Why?

"Sonic, there you are!"

I rubbed my eyes, not appreciating the brightness of the kitchen. I sat down on a stool before looking up at the two-tailed fox. "What time is it?" I was tired. I felt like I had been sleeping for years.

"Too late!" he almost yelled.

I raised an eyebrow, "what are you talking about?"

Tails slammed down a newspaper on the table in front of me. "What happened?"

I looked at the paper, not seeing anything of any interest, until a certain headline caught my eye.

X

I paced along the front room, unable to go in the room where I needed to be. What if what the newspaper said was true? What if... No, it couldn't be. It just couldn't be.

I clenched my hands into fists. I didn't want to know if it was true... but I had to know if it wasn't.

I took a step forward, but stopped. I couldn't move. I didn't know what I would do if it was true.

It couldn't be. It would never happen. They had to have gotten the wrong name. They just had to have made a mistake. Maybe it was just a sick joke.

Slowly, I managed to take another step forward. And another, and another. Eventually I was in front of the big double doors. It's not true, I told myself. I slowly swung one of the doors open and stepped into the room. To my right was a coffin in the centre of the wall.

I closed my eyes, preparing myself. It's not true, I repeated in my head. I slowly opened my eyes and approached the open coffin.

My eyes widened with horror as I saw to once familiar pink hedgehog. She was so... lifeless. I wiped my eyes, trying to get rid of the tears, though it didn't do any good. The tears kept streaming out of my eyes.

She didn't look like the Amy I knew. She looked like she was suffering before she...

I fell to my knees, not wanting to finish the thought. I couldn't. She wasn't... She couldn't be...

I suddenly felt a hand on my shoulder. I didn't bother looking to see who it was. I didn't care. What difference would it make? It wasn't Amy!

"She's not gone," I whispered to whomever was behind me.

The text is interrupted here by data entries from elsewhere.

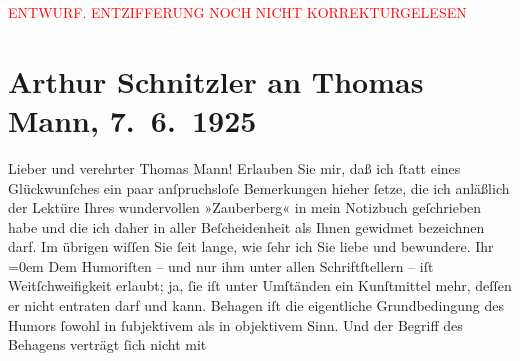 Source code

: 
\begin{center}
            \textcolor{red}{ENTWURF. ENTZIFFERUNG NOCH NICHT KORREKTURGELESEN}
                      \end{center}
            
               \section[Arthur Schnitzler an Thomas Mann, 7. 6. 1925]{ Arthur Schnitzler an Thomas Mann, 7. 6. 1925}\nopagebreak{}\rehead{ }\begin{ledgroupsized}[t]{13cm}\normalsize\beginnumbering{} \toendnotes[C]{\smallbreak\pagebreak[2]} \pstart\center{}{\pb}Lieber und verehrter Thomas Mann!\pend\pstart
           Erlauben Sie mir, daß ich ſtatt eines Glückwunſches ein paar anſpruchsloſe
               Bemerkungen hieher ſetze, die ich anläßlich der Lektüre Ihres wundervollen »Zauberberg« in mein Notizbuch geſchrieben habe
               und die ich daher in aller Beſcheidenheit als Ihnen gewidmet bezeichnen darf. Im
               übrigen wiſſen Sie ſeit lange, wie ſehr ich Sie liebe und bewundere.\pend
           \pstart
           Ihr{\\[\baselineskip]}\spacefill\mbox{}\pend
           \leftskip=0em{}\pstart
           \noindent{}Dem Humoriſten – und nur ihm unter allen Schriftſtellern – iſt Weitſchweifigkeit
                  erlaubt; ja, ſie iſt unter Umſtänden ein Kunſtmittel mehr, deſſen er nicht
                  entraten darf und kann.\pend
           \pstart
           Behagen iſt die eigentliche Grundbedingung des Humors ſowohl in ſubjektivem als in
                  objektivem Sinn. Und der Begriff des Behagens verträgt ſich nicht mit

\end{ledgroupsized}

"I'm sorry, Sonic," Tails' voice said, sympathetically.

X

I walked in the church trying not to let everyone see how upset I was. I had been up all night; I couldn't sleep. I was actually crying all night. Who would have thought, me, Sonic the hedgehog, would be crying all night? I wasn't going to break down in front of so many people, not now.

As I walked through the doors, every set of eyes were on me. I kept my eyes on the temporarily opened coffin. I walked right up to where Amy lay, and looked at her. She was... at peace; out of whatever misery she was in

"Why?" I whispered to the body which was once held a beautiful soul. She was always so cheerful and full of life. She wasn't the sort of person who could go off and end her own life. No matter what happened, she always made a way through it. She was always such a positive person.

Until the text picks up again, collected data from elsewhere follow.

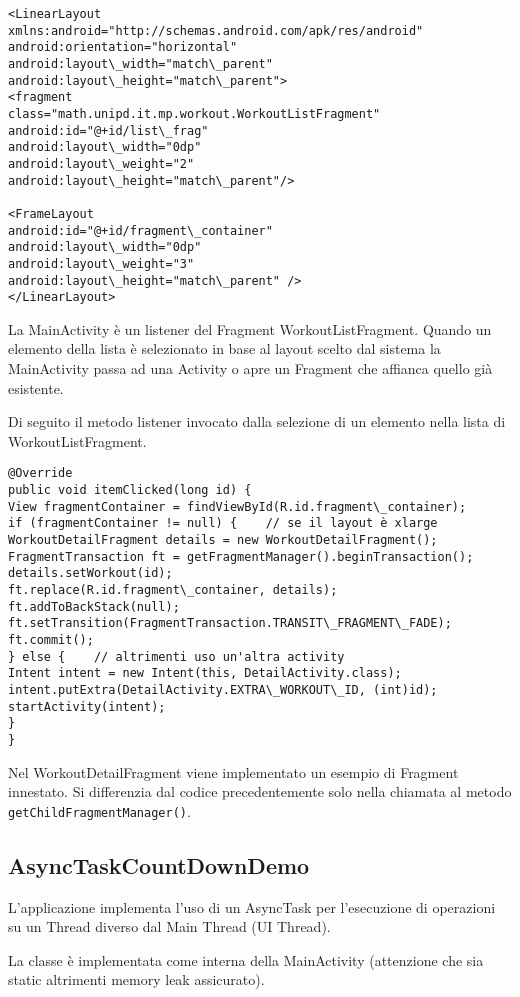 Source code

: \begin{lstlisting}
<LinearLayout xmlns:android="http://schemas.android.com/apk/res/android"
android:orientation="horizontal"
android:layout\_width="match\_parent"
android:layout\_height="match\_parent">
<fragment
class="math.unipd.it.mp.workout.WorkoutListFragment"
android:id="@+id/list\_frag"
android:layout\_width="0dp"
android:layout\_weight="2"
android:layout\_height="match\_parent"/>

<FrameLayout
android:id="@+id/fragment\_container"
android:layout\_width="0dp"
android:layout\_weight="3"
android:layout\_height="match\_parent" />
</LinearLayout>
\end{lstlisting}

La MainActivity è un listener del Fragment WorkoutListFragment. Quando un elemento della lista è selezionato in base al layout scelto dal sistema la MainActivity passa ad una Activity o apre un Fragment che affianca quello già esistente.

Di seguito il metodo listener invocato dalla selezione di un elemento nella lista di WorkoutListFragment.

\begin{lstlisting}
@Override
public void itemClicked(long id) {
View fragmentContainer = findViewById(R.id.fragment\_container);
if (fragmentContainer != null) {	// se il layout è xlarge 
WorkoutDetailFragment details = new WorkoutDetailFragment();
FragmentTransaction ft = getFragmentManager().beginTransaction();
details.setWorkout(id);
ft.replace(R.id.fragment\_container, details);
ft.addToBackStack(null);
ft.setTransition(FragmentTransaction.TRANSIT\_FRAGMENT\_FADE);
ft.commit();
} else {	// altrimenti uso un'altra activity
Intent intent = new Intent(this, DetailActivity.class);
intent.putExtra(DetailActivity.EXTRA\_WORKOUT\_ID, (int)id);
startActivity(intent);
}
}
\end{lstlisting}

Nel WorkoutDetailFragment viene implementato un esempio di Fragment innestato. Si differenzia dal codice precedentemente solo nella chiamata al metodo \lstinline|getChildFragmentManager()|.


\subsection{AsyncTaskCountDownDemo}
L'applicazione implementa l'uso di un AsyncTask per l'esecuzione di operazioni su un Thread diverso dal Main Thread (UI Thread).

La classe è implementata come interna della MainActivity (attenzione che sia static altrimenti memory leak assicurato).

I had so many questions... so many unanswered questions, that would never get answers.

Why... Why did she have to leave? What was going so wrong in her life that she had to have such an immediate escape? Why didn't she talk to me? Was there anything I could have said or done? Who caused this? ... Why?

I carefully picked up one of her hands and held it. She was so... pale and cold. "Why?" I whispered, again. I almost had hopes that she would wake up, and this would all be over, or I would wake up from this nightmare.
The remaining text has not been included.